В девять часов радио сообщило:
Сегодня вечером силы Армии Обороны Израиля встулли в Синайскую пустыню, захватили пункты Кунтила и Рас-ан-Накеб, заняли позиции у Нахеля, в щестидесяти километрах восточнее Суэцкого канала. Военный комментатор разъясняет … С государственной точки зрения …Непрекращающиеся провокации … Грубое нарушение права свободного судоходства … С моральной точки зрения … Террор и подрывная деятельность … Беззащитные женщины и дети … Все растущая напряженность … Ни в чем не повинные граждане … Просвещенное общественное мнение в стране и во всем мире … В основе своей оборонительная акция … Хладнокровие … Не следует выходить на улицу … Сделать затемнение на окнах … Не запасать продукты … Исполнять приказы и инструкции … Не проявлять нервозности … Следует проявить … Вся страна — передовая линия фронта … Весь народ — армия … В случае, если раздастся прерывистая сирена … События развиваются в соответствии с заранее намеченным планом …
В девять пятнадцать:
Соглашение о прекращении огня умерло, похоронено и никогда не воскреснет вновь.

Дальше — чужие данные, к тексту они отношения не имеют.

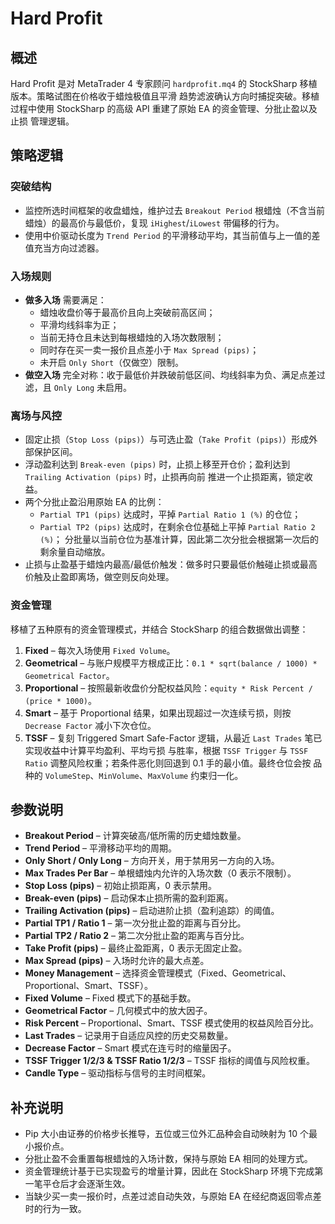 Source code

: # Hard Profit

## 概述
Hard Profit 是对 MetaTrader 4 专家顾问 `hardprofit.mq4` 的 StockSharp 移植版本。策略试图在价格收于蜡烛极值且平滑
趋势滤波确认方向时捕捉突破。移植过程中使用 StockSharp 的高级 API 重建了原始 EA 的资金管理、分批止盈以及止损
管理逻辑。

## 策略逻辑
### 突破结构
* 监控所选时间框架的收盘蜡烛，维护过去 `Breakout Period` 根蜡烛（不含当前蜡烛）的最高价与最低价，复现
  `iHighest`/`iLowest` 带偏移的行为。
* 使用中价驱动长度为 `Trend Period` 的平滑移动平均，其当前值与上一值的差值充当方向过滤器。

### 入场规则
* **做多入场** 需要满足：
  * 蜡烛收盘价等于最高价且向上突破前高区间；
  * 平滑均线斜率为正；
  * 当前无持仓且未达到每根蜡烛的入场次数限制；
  * 同时存在买一卖一报价且点差小于 `Max Spread (pips)`；
  * 未开启 `Only Short`（仅做空）限制。
* **做空入场** 完全对称：收于最低价并跌破前低区间、均线斜率为负、满足点差过滤，且 `Only Long` 未启用。

### 离场与风控
* 固定止损（`Stop Loss (pips)`）与可选止盈（`Take Profit (pips)`）形成外部保护区间。
* 浮动盈利达到 `Break-even (pips)` 时，止损上移至开仓价；盈利达到 `Trailing Activation (pips)` 时，止损再向前
  推进一个止损距离，锁定收益。
* 两个分批止盈沿用原始 EA 的比例：
  * `Partial TP1 (pips)` 达成时，平掉 `Partial Ratio 1 (%)` 的仓位；
  * `Partial TP2 (pips)` 达成时，在剩余仓位基础上平掉 `Partial Ratio 2 (%)`；
  分批量以当前仓位为基准计算，因此第二次分批会根据第一次后的剩余量自动缩放。
* 止损与止盈基于蜡烛内最高/最低价触发：做多时只要最低价触碰止损或最高价触及止盈即离场，做空则反向处理。

### 资金管理
移植了五种原有的资金管理模式，并结合 StockSharp 的组合数据做出调整：
1. **Fixed** – 每次入场使用 `Fixed Volume`。
2. **Geometrical** – 与账户规模平方根成正比：`0.1 * sqrt(balance / 1000) * Geometrical Factor`。
3. **Proportional** – 按照最新收盘价分配权益风险：`equity * Risk Percent / (price * 1000)`。
4. **Smart** – 基于 Proportional 结果，如果出现超过一次连续亏损，则按 `Decrease Factor` 减小下次仓位。
5. **TSSF** – 复刻 Triggered Smart Safe-Factor 逻辑，从最近 `Last Trades` 笔已实现收益中计算平均盈利、平均亏损
   与胜率，根据 `TSSF Trigger` 与 `TSSF Ratio` 调整风险权重；若条件恶化则回退到 0.1 手的最小值。最终仓位会按
   品种的 `VolumeStep`、`MinVolume`、`MaxVolume` 约束归一化。

## 参数说明
* **Breakout Period** – 计算突破高/低所需的历史蜡烛数量。
* **Trend Period** – 平滑移动平均的周期。
* **Only Short / Only Long** – 方向开关，用于禁用另一方向的入场。
* **Max Trades Per Bar** – 单根蜡烛内允许的入场次数（0 表示不限制）。
* **Stop Loss (pips)** – 初始止损距离，0 表示禁用。
* **Break-even (pips)** – 启动保本止损所需的盈利距离。
* **Trailing Activation (pips)** – 启动进阶止损（盈利追踪）的阈值。
* **Partial TP1 / Ratio 1** – 第一次分批止盈的距离与百分比。
* **Partial TP2 / Ratio 2** – 第二次分批止盈的距离与百分比。
* **Take Profit (pips)** – 最终止盈距离，0 表示无固定止盈。
* **Max Spread (pips)** – 入场时允许的最大点差。
* **Money Management** – 选择资金管理模式（Fixed、Geometrical、Proportional、Smart、TSSF）。
* **Fixed Volume** – Fixed 模式下的基础手数。
* **Geometrical Factor** – 几何模式中的放大因子。
* **Risk Percent** – Proportional、Smart、TSSF 模式使用的权益风险百分比。
* **Last Trades** – 记录用于自适应风控的历史交易数量。
* **Decrease Factor** – Smart 模式在连亏时的缩量因子。
* **TSSF Trigger 1/2/3 & TSSF Ratio 1/2/3** – TSSF 指标的阈值与风险权重。
* **Candle Type** – 驱动指标与信号的主时间框架。

## 补充说明
* Pip 大小由证券的价格步长推导，五位或三位外汇品种会自动映射为 10 个最小报价点。
* 分批止盈不会重置每根蜡烛的入场计数，保持与原始 EA 相同的处理方式。
* 资金管理统计基于已实现盈亏的增量计算，因此在 StockSharp 环境下完成第一笔平仓后才会逐渐生效。
* 当缺少买一卖一报价时，点差过滤自动失效，与原始 EA 在经纪商返回零点差时的行为一致。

Наши силы неудержимо продвигаются вперед. Сопротивление противника сломлено.
До половины одиннадцатого по радио передавались маршевые песни, памятные мне с юности: «От Дана до Беер-Шевы», «Тебя я не забуду», «Верь, наступит день».
Почему я должна верить? И если вы не забудете, то что в том?
В десять тридцать:
Синайская пустыня, историческая колыбель израильского народа …
В противовес Иерусалиму …
Изо всех сил я стараюсь быть гордой. Заинтересованной. Не забыл ли Михаэль таблетки, помогающие при изжоге? Чист и аккуратен, как всегда. Итак, «пять лет плясал, а на шестой — прощай-ка, голубок».
Есть один заброшенный переулочек на окраине Иерусалима, в новом квартале Бейт Исраэль, и там сейчас совсем иной воздух. Переулок этот вымощен камнем. Каменные плиты потрескались, но блестят, как отполированные. Тяжелые своды отделяют переулок от низких облаков. А кончается все тупиком. Спрессованное присутствие заполняет все поры в камне.